It happened just a couple of days ago, it doesnt seem to have been a targeted attack though more like mass spammers/scammers leveraging on this flaw (as expected) to divert people to scam sites.

It happened on Tuesday morning, when Moore’s company, BreakingPoint, had some of its Internet traffic redirected to a fake Google page that was being run by a scammer. According to Moore, the hacker was able to do this by launching what’s known as a cache poisoning attack on a DNS server on AT&T’s network that was serving the Austin, Texas, area. One of BreakingPoint’s servers was forwarding DNS (Domain Name System) traffic to the AT&T server, so when it was compromised, so was HD Moore’s company.

When Moore tried to visit Google.com, he was actually redirected to a fake page that served up a Google page in one HTML frame along with three other pages designed to automatically click on advertisements.

It seems more of a problem with the ISP than BreakingPoint itself, but it still shows, if you rely on your ISPs DNS servers you don’t know what kind of fake content is getting served up to you.

Better safe than sorry right?

The flaw has to do with the way that DNS programs share information over the Internet.
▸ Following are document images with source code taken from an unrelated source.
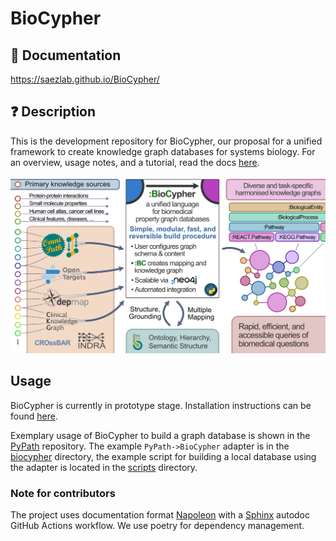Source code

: # BioCypher

## 📖 Documentation
https://saezlab.github.io/BioCypher/

## ❓ Description
This is the development repository for BioCypher, our proposal for a unified
framework to create knowledge graph databases for systems biology. For an
overview, usage notes, and a tutorial, read the docs
[here](https://saezlab.github.io/BioCypher/).

![BioCypher](fig_1_draft.png)

## Usage
BioCypher is currently in prototype stage. Installation instructions can be
found [here](https://saezlab.github.io/BioCypher/installation.html).

Exemplary usage of BioCypher to build a graph database is shown in the
[PyPath](https://github.com/saezlab/pypath) repository. The example
`PyPath->BioCypher` adapter is in the
[biocypher](https://github.com/saezlab/pypath/tree/master/pypath/biocypher)
directory, the example script for building a local database using the adapter
is located in the
[scripts](https://github.com/saezlab/pypath/blob/master/scripts/) directory.

### Note for contributors
The project uses documentation format [Napoleon](
https://sphinxcontrib-napoleon.readthedocs.io/en/latest/example_google.html
) with a [Sphinx](https://www.sphinx-doc.org/en/master/) autodoc GitHub
Actions workflow. We use poetry for dependency management.

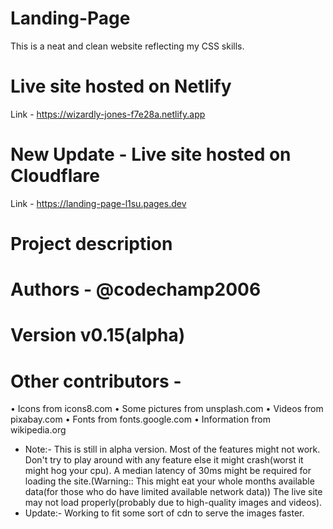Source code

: # Landing-Page

This is a neat and clean website reflecting my CSS skills.

# Live site hosted on Netlify

Link - https://wizardly-jones-f7e28a.netlify.app

# New Update - Live site hosted on Cloudflare

Link - https://landing-page-l1su.pages.dev

# Project description

# Authors - @codechamp2006

# Version v0.15(alpha)

# Other contributors -

• Icons from icons8.com
• Some pictures from unsplash.com
• Videos from pixabay.com
• Fonts from fonts.google.com
• Information from wikipedia.org

* Note:- This is still in alpha version. 
Most of the features might not work. 
Don't try to play around with any feature else it might crash(worst it might hog your cpu).
A median latency of 30ms might be required for loading the site.(Warning:: This might eat your whole months available data(for those who do have limited available network data))
The live site may not load properly(probably due to high-quality images and videos).
* Update:- Working to fit some sort of cdn to serve the images faster.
In a cache poisoning attack, the attacker tricks a DNS server into associating malicious IP addresses with legitimate domains, such as Google.com. Security experts say that this type of flaw could lead to very successful phishing attacks against Web surfers whose ISPs have not patched their servers.

Because of the nature of the AT&T hack, Moore doesn’t believe that he was targeted by the hackers. Even BreakingPoint employees didn’t realize that their internal DNS server had been configured to use the AT&T machine. Instead, he thinks that the hackers were simply trying to make a quick buck.

AT&T representatives were not immediately available to comment on the incident.

Moore believes that this type of attack may be going on at other ISPs as well.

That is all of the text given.